PR41111, PR5925, PR13210: Teach tentative parsing to annotate identifiers and
nested names as id-expressions, using the annot_primary_expr annotation, where
possible. This removes some redundant lookups, and also allows us to
typo-correct within tentative parsing, and to carry on disambiguating past an
identifier which we can determine will fail lookup as both a type and as a
non-type, allowing us to disambiguate more declarations (and thus offer
improved error recovery for such cases).
This also introduces to the parser the notion of a tentatively-declared name,
which is an identifier which we *might* have seen a declaration for in a
tentative parse (but only if we end up disambiguating the tokens as a
declaration). This is necessary to correctly disambiguate cases where a
variable is used within its own initializer.

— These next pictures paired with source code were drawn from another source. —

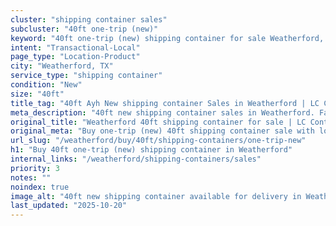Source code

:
 ```yaml
---
cluster: "shipping container sales"
subcluster: "40ft one-trip (new)"
keyword: "40ft one-trip (new) shipping container for sale Weatherford, TX"
intent: "Transactional-Local"
page_type: "Location-Product"
city: "Weatherford, TX"
service_type: "shipping container"
condition: "New"
size: "40ft"
title_tag: "40ft Ayh New shipping container Sales in Weatherford | LC Container"
meta_description: "40ft new shipping container sales in Weatherford. Fast delivery, competitive pricing. Serving shipping containers area. Quote ID: D6S. Call (214) 524-4168 for your free quote today."
original_title: "Weatherford 40ft shipping container for sale | LC Container"
original_meta: "Buy one-trip (new) 40ft shipping container sale with local delivery in Weatherford, TX. LC Container — local Since 2003. Request a fast quote today."
url_slug: "/weatherford/buy/40ft/shipping-containers/one-trip-new"
h1: "Buy 40ft one-trip (new) shipping container in Weatherford"
internal_links: "/weatherford/shipping-containers/sales"
priority: 3
notes: ""
noindex: true
image_alt: "40ft new shipping container available for delivery in Weatherford"
last_updated: "2025-10-20"
---
```


<!-- TODO: Add unique city/inventory copy, images, and internal links here. -->
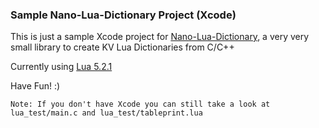 ### Sample Nano-Lua-Dictionary Project (Xcode)

This is just a sample Xcode project for [Nano-Lua-Dictionary](https://github.com/Goles/Nano-Lua-Dictionary), a very very small library to create KV Lua Dictionaries from C/C++

Currently using [Lua 5.2.1](http://www.lua.org/ftp/lua-5.2.1.tar.gz)

Have Fun! :)

```
Note: If you don't have Xcode you can still take a look at lua_test/main.c and lua_test/tableprint.lua
```
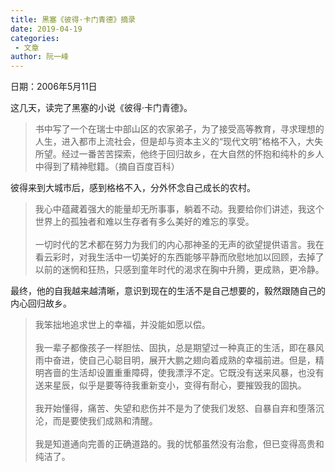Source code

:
 ```yaml
---
title: 黑塞《彼得·卡门青德》摘录
date: 2019-04-19
categories:
 - 文章
author: 阮一峰
---
```


日期：2006年5月11日

这几天，读完了黑塞的小说《彼得·卡门青德》。

>书中写了一个在瑞士中部山区的农家弟子，为了接受高等教育，寻求理想的人生，进入都市上流社会，但是却与资本主义的“现代文明”格格不入，大失所望。经过一番苦苦探索，他终于回归故乡，在大自然的怀抱和纯朴的乡人中得到了精神慰籍。（摘自百度百科）

彼得来到大城市后，感到格格不入，分外怀念自己成长的农村。

> 我心中蕴藏着强大的能量却无所事事，躺着不动。我要给你们讲述，我这个世界上的孤独者和难以生存者有多么美好的难忘的享受。<br><br>
> 一切时代的艺术都在努力为我们的内心那神圣的无声的欲望提供语言。我在看云彩时，对我生活中一切美好的东西能够平静而欣慰地加以回顾，去掉了以前的迷惘和狂热，只感到童年时代的渴求在胸中升腾，更成熟，更冷静。

最终，他的自我越来越清晰，意识到现在的生活不是自己想要的，毅然跟随自己的内心回归故乡。

>我笨拙地追求世上的幸福，并没能如愿以偿。<br><br>
>我一辈子都像孩子一样胆怯、固执，总是期望过一种真正的生活，即在暴风雨中奋进，使自己心聪目明，展开大鹏之翅向着成熟的幸福前进。但是，精明吝啬的生活却设置重重障碍，使我漂浮不定。它既没有送来风暴，也没有送来星辰，似乎是要等待我重新变小，变得有耐心，要摧毁我的固执。<br><br>
> 我开始懂得，痛苦、失望和悲伤并不是为了使我们发怒、自暴自弃和堕落沉沦，而是要使我们成熟和清醒。<br><br>
> 我是知道通向完善的正确道路的。我的忧郁虽然没有治愈，但已变得高贵和纯洁了。
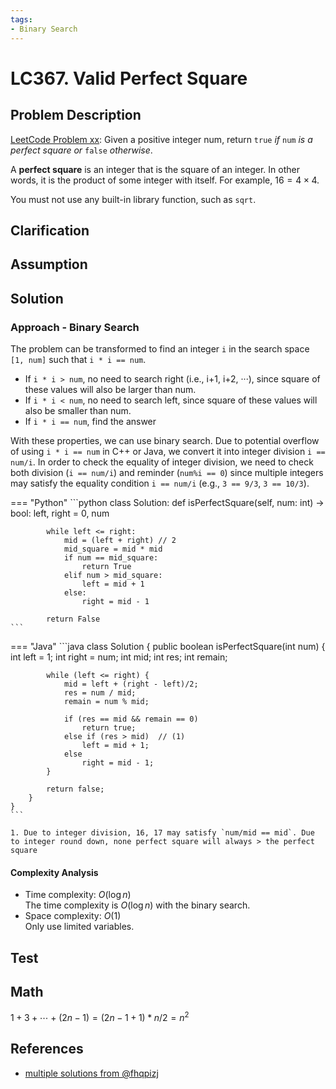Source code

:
 ```yaml
---
tags:
- Binary Search
---
```


# LC367. Valid Perfect Square
## Problem Description
[LeetCode Problem xx](https://leetcode.com/problems/valid-perfect-square/): Given a positive integer num, return `true` _if_ `num` _is a perfect square or_ `false` _otherwise_.

A **perfect square** is an integer that is the square of an integer. In other words, it is the product of some integer with itself. For example, $16 = 4 \times 4$.

You must not use any built-in library function, such as `sqrt`.

## Clarification

## Assumption

## Solution
### Approach - Binary Search
The problem can be transformed to find an integer `i` in the search space `[1, num]` such that `i * i == num`.

- If `i * i > num`, no need to search right (i.e., i+1, i+2, ···), since square of these values will also be larger than num.
- If `i * i < num`, no need to search left, since square of these values will also be smaller than num.
- If `i * i == num`, find the answer

With these properties, we can use binary search. Due to potential overflow of using `i * i == num` in C++ or Java, we convert it into integer division `i == num/i`. In order to check the equality of integer division, we need to check both division (`i == num/i`) and reminder (`num%i == 0`) since multiple integers may satisfy the equality condition `i == num/i` (e.g., `3 == 9/3`, `3 == 10/3`).

=== "Python"
    ```python
    class Solution:
        def isPerfectSquare(self, num: int) -> bool:
            left, right = 0, num

            while left <= right:
                mid = (left + right) // 2
                mid_square = mid * mid
                if num == mid_square:
                    return True
                elif num > mid_square:
                    left = mid + 1
                else:
                    right = mid - 1

            return False
    ```

=== "Java"
    ```java
    class Solution {
        public boolean isPerfectSquare(int num) {
            int left = 1;
            int right = num;
            int mid;
            int res;
            int remain;

            while (left <= right) {
                mid = left + (right - left)/2;
                res = num / mid;
                remain = num % mid;

                if (res == mid && remain == 0)
                    return true;
                else if (res > mid)  // (1)
                    left = mid + 1;
                else
                    right = mid - 1;
            }

            return false;
        }
    }
    ```

    1. Due to integer division, 16, 17 may satisfy `num/mid == mid`. Due to integer round down, none perfect square will always > the perfect square

#### Complexity Analysis
* Time complexity: $O(\log n)$  
The time complexity is $O(\log n)$ with the binary search. 
* Space complexity: $O(1)$  
Only use limited variables.

## Test

## Math
$1 + 3 + \cdots + (2n - 1) = (2n - 1 + 1) * n / 2 = n^2$

## References
- [multiple solutions from @fhqpizj](https://leetcode.com/problems/valid-perfect-square/solutions/83874/a-square-number-is-1-3-5-7-java-code/)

git-svn-id: https://llvm.org/svn/llvm-project/cfe/trunk@162159 91177308-0d34-0410-b5e6-96231b3b80d8
diff --git a/lib/Parse/ParseDecl.cpp b/lib/Parse/ParseDecl.cpp
index cb865cc..4d33106 100644
--- a/lib/Parse/ParseDecl.cpp
+++ b/lib/Parse/ParseDecl.cpp
@@ -3165,6 +3165,8 @@
// anything that's a simple-type-specifier followed by '(' as an
// expression. This suffices because function types are not valid
// underlying types anyway.
+ EnterExpressionEvaluationContext Unevaluated(Actions,
+ Sema::ConstantEvaluated);
TPResult TPR = isExpressionOrTypeSpecifierSimple(NextToken().getKind());
// If the next token starts an expression, we know we're parsing a
// bit-field. This is the common case.
@@ -4374,9 +4376,15 @@
// In such a case, check if we actually have a function declarator; if it
// is not, the declarator has been fully parsed.
bool IsAmbiguous = false;
- if (getLangOpts().CPlusPlus && D.mayBeFollowedByCXXDirectInit() &&
- !isCXXFunctionDeclarator(&IsAmbiguous))
- break;
+ if (getLangOpts().CPlusPlus && D.mayBeFollowedByCXXDirectInit()) {
+ // The name of the declarator, if any, is tentatively declared within
+ // a possible direct initializer.
+ TentativelyDeclaredIdentifiers.push_back(D.getIdentifier());
+ bool IsFunctionDecl = isCXXFunctionDeclarator(&IsAmbiguous);
+ TentativelyDeclaredIdentifiers.pop_back();
+ if (!IsFunctionDecl)
+ break;
+ }
ParsedAttributes attrs(AttrFactory);
BalancedDelimiterTracker T(*this, tok::l_paren);
T.consumeOpen();
diff --git a/lib/Parse/ParseExprCXX.cpp b/lib/Parse/ParseExprCXX.cpp
index afac257..f2ba4c6 100644
--- a/lib/Parse/ParseExprCXX.cpp
+++ b/lib/Parse/ParseExprCXX.cpp
@@ -988,6 +988,21 @@
ExprResult Result;
+ // C++0x [expr.typeid]p3:
+ // When typeid is applied to an expression other than an lvalue of a
+ // polymorphic class type [...] The expression is an unevaluated
+ // operand (Clause 5).
+ //
+ // Note that we can't tell whether the expression is an lvalue of a
+ // polymorphic class type until after we've parsed the expression; we
+ // speculatively assume the subexpression is unevaluated, and fix it up
+ // later.
+ //
+ // We enter the unevaluated context before trying to determine whether we
+ // have a type-id, because the tentative parse logic will try to resolve
+ // names, and must treat them as unevaluated.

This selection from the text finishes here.